The House of Lords points to worries around what this could mean and the possibility it will put the UK at a competitive disadvantage. This is particularly serious given the fact that around 75% of the UK’s cross-border data flows are with EU countries.

The ability to access and interpret data is vital to the whole business ecosystem, not simply the tech companies. From retailers to service providers, many businesses rely on data in order to understand their customer-base and interact with them in personalised ways.

Consumers increasingly expect a Netflix-style hyper-personalised experience with every interaction – and the loss or interruption of data flows from the EU would spell trouble for this, ultimately impacting the experience that the end-user has when interacting with their favourite companies. Ultimately, data empowers businesses of all kinds to understand their customers as individuals, rather than decimal points. 

Given that many businesses are increasingly cross-border, data must be able to flow freely across different regions, and a no-deal Brexit threatens the UK’s ability to do this.

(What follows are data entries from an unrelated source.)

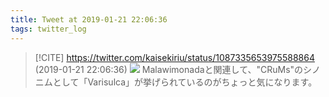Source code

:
 ```yaml
---
title: Tweet at 2019-01-21 22:06:36
tags: twitter_log
---
```


> [!CITE] https://twitter.com/kaisekiriu/status/1087335653975588864 (2019-01-21 22:06:36)
> ![](https://twitter.com/kaisekiriu/status/1087335653975588864)
> Malawimonadaと関連して、"CRuMs"のシノニムとして「Varisulca」が挙げられているのがちょっと気になります。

This means that tech companies, brands and consumers alike, will suffer in the case of a deal that limits UK organisations’ access to data. The government needs to be clearer on this issue, and fast, to enable the kind of innovation we now expect from UK tech start-ups and organisations.

Investment post-Brexit

In a no-deal scenario, Brexit threatens the UK’s position as the centre of European tech investment. It was a vote towards isolationism in an ever-connected world, and there’s a possibility that, post-Brexit, the UK will potentially attract less investment from other areas in the world. 

In order to overcome the potential problems caused by this, and for the UK to remain a hub of world-leading tech innovation, businesses need to work harder to prove themselves. Investors will always follow the companies most likely to succeed.

We continue to attract investor attention due to the fact our AI solution genuinely revolutionises the ways our retailer customers process and use data to personalise for the customer, leading to fast growth – something investors can sniff out a mile off, EU or no EU.

Carving a strategy for success post-Brexit requires tech companies to be proactive in ensuring they have the culture, talent and ability to manage the waves of uncertainty that the UK will undoubtedly face as the country leaves the EU.

All of us in the tech community need to make sure that we are aware of the scale of the challenge that Brexit presents in order to remain a hotbed of global innovation.